Christoffer Bugge Harder
March 17, 2010 4:31 pm

@PhilJourdan
The PSU inquiry did in fact address that Mann had engaged in fabrications, falsification or suppressions of data wih respect to his entire work – including the Hockey Stick (MBH 98/99).
And the NRC did conclude that the biases of the statistical method used by Mann were “small in effect” and did not affect the outcome. The major issue was the inclusion of proxies.
The (non-peer reviewed) Wegman report dealt only with the statistical issues and failed to notice that these did not affect the outcome (as stated above). Besides, the criticisms about the non-centered PCA has subsequently been dealt with by Rutherford et al. – and the criticism with respect to the 1901-80 normalisation by Wahl & Ammann. Again, both found these to be non-issues with respect to the conclusions of MBH 98/99. Go read them for yourself if you doubt what I say.
P.S. Mr. Watts: I wrote a longer comment to Frank with many of the same points which I found very precise, polite and non-venomous – could you be kind to see if it has been lost in the spam filter?
REPLY: I don’t see it there. I’m sorry, you are welcome to resubmit. – Anthony

Christoffer Bugge Harder
March 17, 2010 9:43 pm

Smokey,
all you you do is simply repeating the classical claims and accusations which have already been debunked on multiple occasions in the sources given here – the NRC report, Rutherford et al., Wahl & Ammann and recently the PSU inquiry.

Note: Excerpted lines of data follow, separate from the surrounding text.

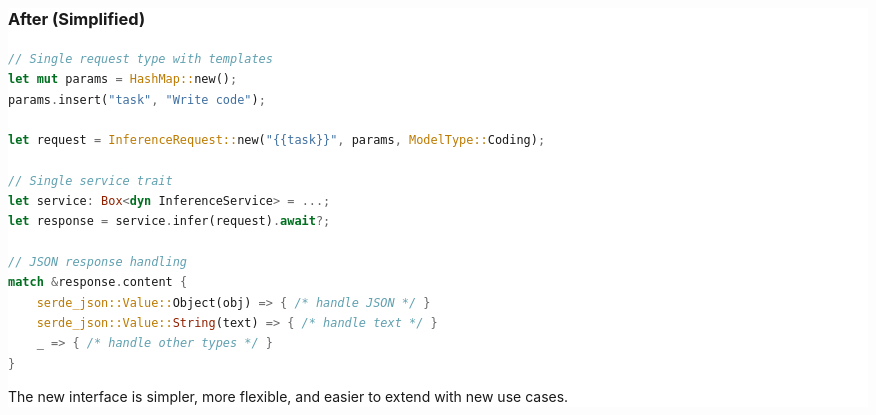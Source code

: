 ### **After (Simplified)**
```rust
// Single request type with templates
let mut params = HashMap::new();
params.insert("task", "Write code");

let request = InferenceRequest::new("{{task}}", params, ModelType::Coding);

// Single service trait
let service: Box<dyn InferenceService> = ...;
let response = service.infer(request).await?;

// JSON response handling
match &response.content {
    serde_json::Value::Object(obj) => { /* handle JSON */ }
    serde_json::Value::String(text) => { /* handle text */ }
    _ => { /* handle other types */ }
}
```

The new interface is simpler, more flexible, and easier to extend with new use cases.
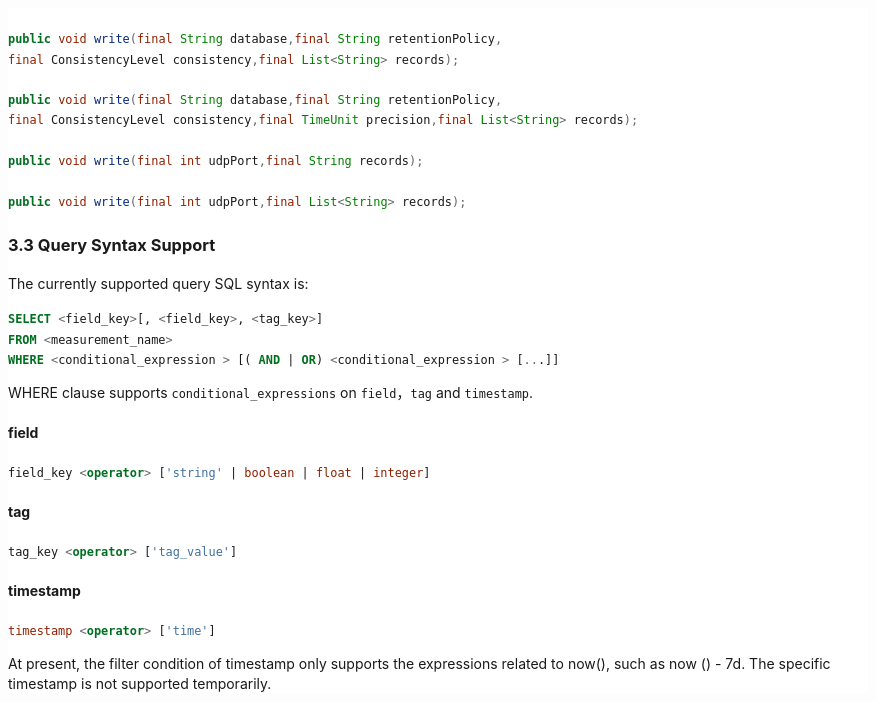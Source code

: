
 ```java

public void write(final String database,final String retentionPolicy,
final ConsistencyLevel consistency,final List<String> records);

public void write(final String database,final String retentionPolicy,
final ConsistencyLevel consistency,final TimeUnit precision,final List<String> records);

public void write(final int udpPort,final String records);

public void write(final int udpPort,final List<String> records);
```

### 3.3 Query Syntax Support

The currently supported query SQL syntax is:

```sql
SELECT <field_key>[, <field_key>, <tag_key>]
FROM <measurement_name>
WHERE <conditional_expression > [( AND | OR) <conditional_expression > [...]]
```

WHERE clause supports `conditional_expressions` on `field`，`tag` and `timestamp`.

#### field

```sql
field_key <operator> ['string' | boolean | float | integer]
```

#### tag

```sql
tag_key <operator> ['tag_value']
```

#### timestamp

```sql
timestamp <operator> ['time']
```

At present, the filter condition of timestamp only supports the expressions related to now(), such as now () - 7d. The specific timestamp is not supported temporarily.
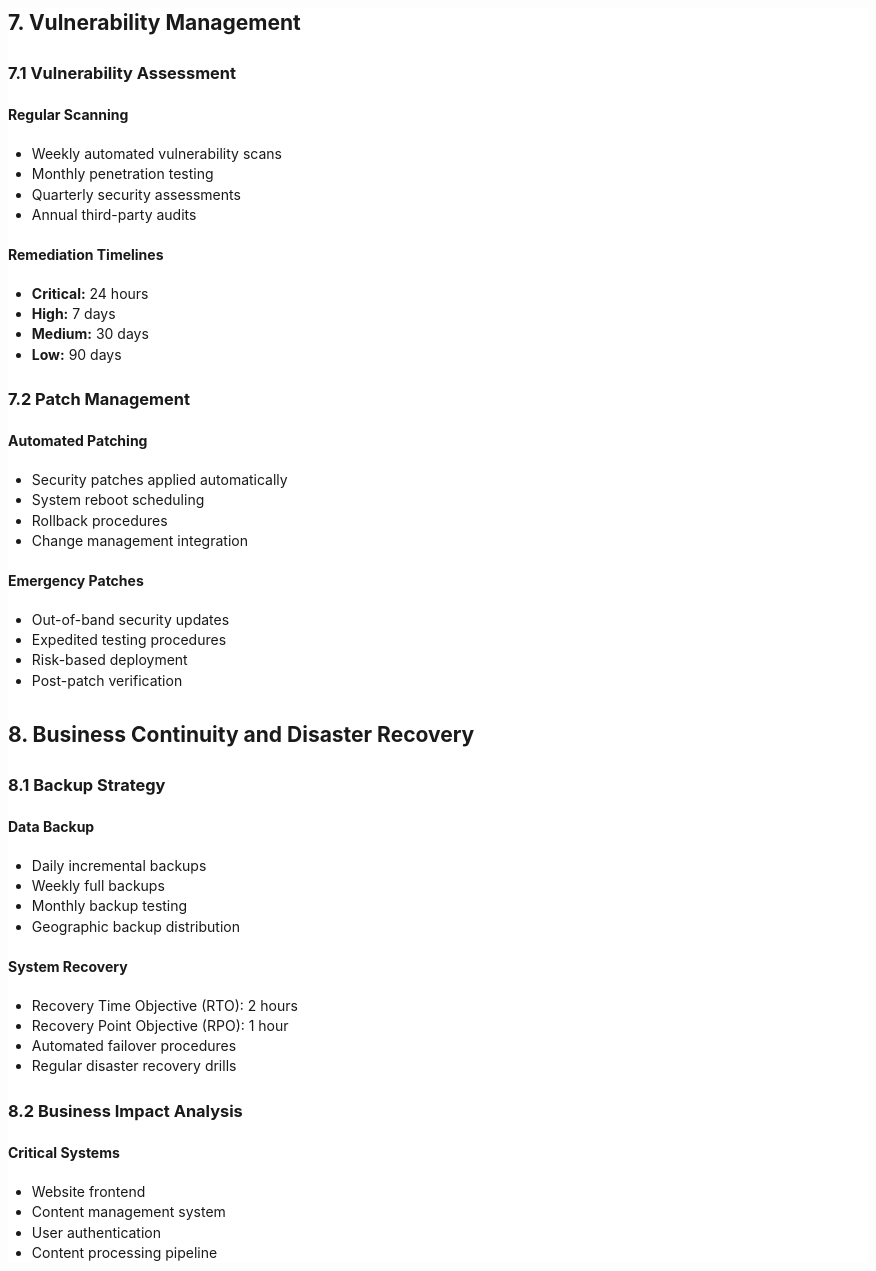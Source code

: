 ## 7. Vulnerability Management

### 7.1 Vulnerability Assessment

#### Regular Scanning
- Weekly automated vulnerability scans
- Monthly penetration testing
- Quarterly security assessments
- Annual third-party audits

#### Remediation Timelines
- **Critical:** 24 hours
- **High:** 7 days
- **Medium:** 30 days
- **Low:** 90 days

### 7.2 Patch Management

#### Automated Patching
- Security patches applied automatically
- System reboot scheduling
- Rollback procedures
- Change management integration

#### Emergency Patches
- Out-of-band security updates
- Expedited testing procedures
- Risk-based deployment
- Post-patch verification

## 8. Business Continuity and Disaster Recovery

### 8.1 Backup Strategy

#### Data Backup
- Daily incremental backups
- Weekly full backups
- Monthly backup testing
- Geographic backup distribution

#### System Recovery
- Recovery Time Objective (RTO): 2 hours
- Recovery Point Objective (RPO): 1 hour
- Automated failover procedures
- Regular disaster recovery drills

### 8.2 Business Impact Analysis

#### Critical Systems
- Website frontend
- Content management system
- User authentication
- Content processing pipeline
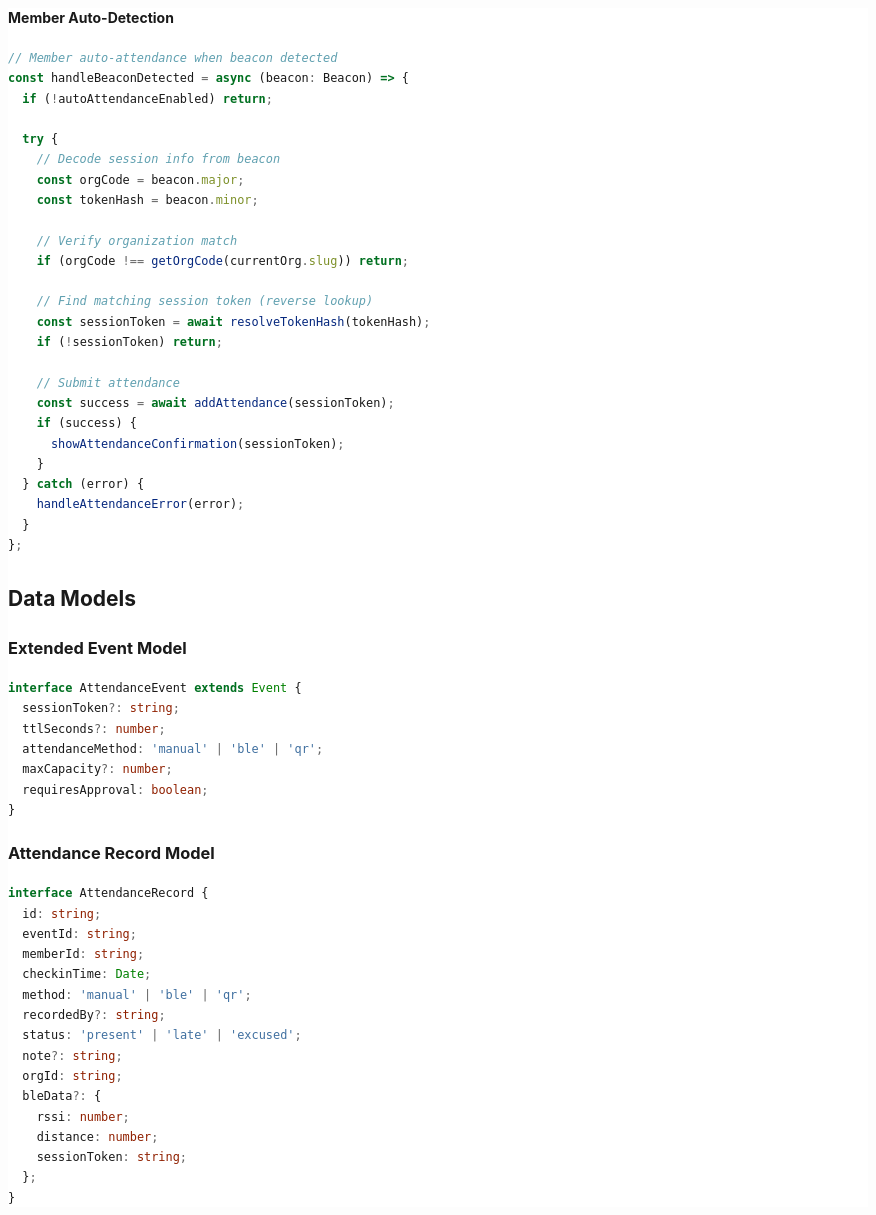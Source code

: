 #### Member Auto-Detection
```typescript
// Member auto-attendance when beacon detected
const handleBeaconDetected = async (beacon: Beacon) => {
  if (!autoAttendanceEnabled) return;
  
  try {
    // Decode session info from beacon
    const orgCode = beacon.major;
    const tokenHash = beacon.minor;
    
    // Verify organization match
    if (orgCode !== getOrgCode(currentOrg.slug)) return;
    
    // Find matching session token (reverse lookup)
    const sessionToken = await resolveTokenHash(tokenHash);
    if (!sessionToken) return;
    
    // Submit attendance
    const success = await addAttendance(sessionToken);
    if (success) {
      showAttendanceConfirmation(sessionToken);
    }
  } catch (error) {
    handleAttendanceError(error);
  }
};
```

## Data Models

### Extended Event Model
```typescript
interface AttendanceEvent extends Event {
  sessionToken?: string;
  ttlSeconds?: number;
  attendanceMethod: 'manual' | 'ble' | 'qr';
  maxCapacity?: number;
  requiresApproval: boolean;
}
```

### Attendance Record Model
```typescript
interface AttendanceRecord {
  id: string;
  eventId: string;
  memberId: string;
  checkinTime: Date;
  method: 'manual' | 'ble' | 'qr';
  recordedBy?: string;
  status: 'present' | 'late' | 'excused';
  note?: string;
  orgId: string;
  bleData?: {
    rssi: number;
    distance: number;
    sessionToken: string;
  };
}
```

Here is another nice summary for you:
http://www.logicalscience.com/skeptic_arguments/fakeddata.html
The data and metodology of MBH98/99 has been freely available for quite a few years:
http://www.nature.com/nature/journal/v430/n6995/suppinfo/nature02478.html
– and so far, nobody has succeeded in supporting any of your claims scientifically. But since you are so confident that they must be true, then why do not you go there and knock yourself away with the data + the methods? Surely, there is a high profile Nature or Science publication waiting for you if you are able to demonstrate what McIntyre, NRC and the entire scientific proxy community has hitherto failed in demonstrating.
To be sure, I am under no illusions that any factual documentation, evidence or judicial findings is likely to change your mind about Mann, just like the inquisitioners of Dreyfus remained unconvinced by any evidence to his innocence even after his exoneration. However, I do have the the vain hope that this page might harbour a true sceptic or two who would be interested in the facts. Surely you know the proper terminological label for the kind of scepticism which cannot be dissipated by whatever evidence or documentation?
. Watts,
I see it now (17/03, 12:53:23). Apparently, it just took a while for it to surface. I jut did not see it with the usual note “awaiting moderation” upon submission, so I thought that it had become lost. Do not be bothered.

Phil Jourdan
March 19, 2010 12:34 pm

@CBH – The PSU inquiry was for his work at PSU only, not his work at UVA (when he concocted the Hockey Stick). And again, you seem to be agreeing with me on the NRC review as it was not a rebuttal of M&M, but merely whitewashing the results of the Hockey stick based upon the data supplied (not the method). The M&M review of MBH98 called into question the very method used.

Frank Lansner
March 20, 2010 12:53 am

CBH:
I asked you here and before, quite simple:

Can you explain why Mann overfokus on Bristlecones, one area of the NH and then claims results to be NH?
Can you explain why hia computerprogram was made to output hockey stick almost never mind what real data was used as input?
Can you explain why Briffa claims that Sibieria too had a temperature hockey stick just from a few individual trees?

I still havent got your explanation. And it puzzles me because you believe you have the best sources of information etc. So use them and come back with an explanation.
If you cant, then stop using Mann, Briffa and those who rely on Mann and Briffa as valid data sources. If you continue without actually being able to defend their methods, to me it seems like you have agenda rather than a wish to seek truth.